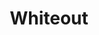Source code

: ---
title: "Whiteout"
summary: "Members: Andrew Jones Paul Carroll Eric Lindsay Stuart Smith ."
image: "whiteout.jpg"
apple_music_artist_url: "https://music.apple.com/gb/artist/whiteout/1637612791"
wikipedia_url: "none"
---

Task to complete -
Write out all the records again, exactly, minus any pictures.

Solution below -
Source code

: ---
title: "Whiteout"
summary: "Members: Andrew Jones Paul Carroll Eric Lindsay Stuart Smith ."
image: "whiteout.jpg"
apple_music_artist_url: "https://music.apple.com/gb/artist/whiteout/1637612791"
wikipedia_url: "none"
---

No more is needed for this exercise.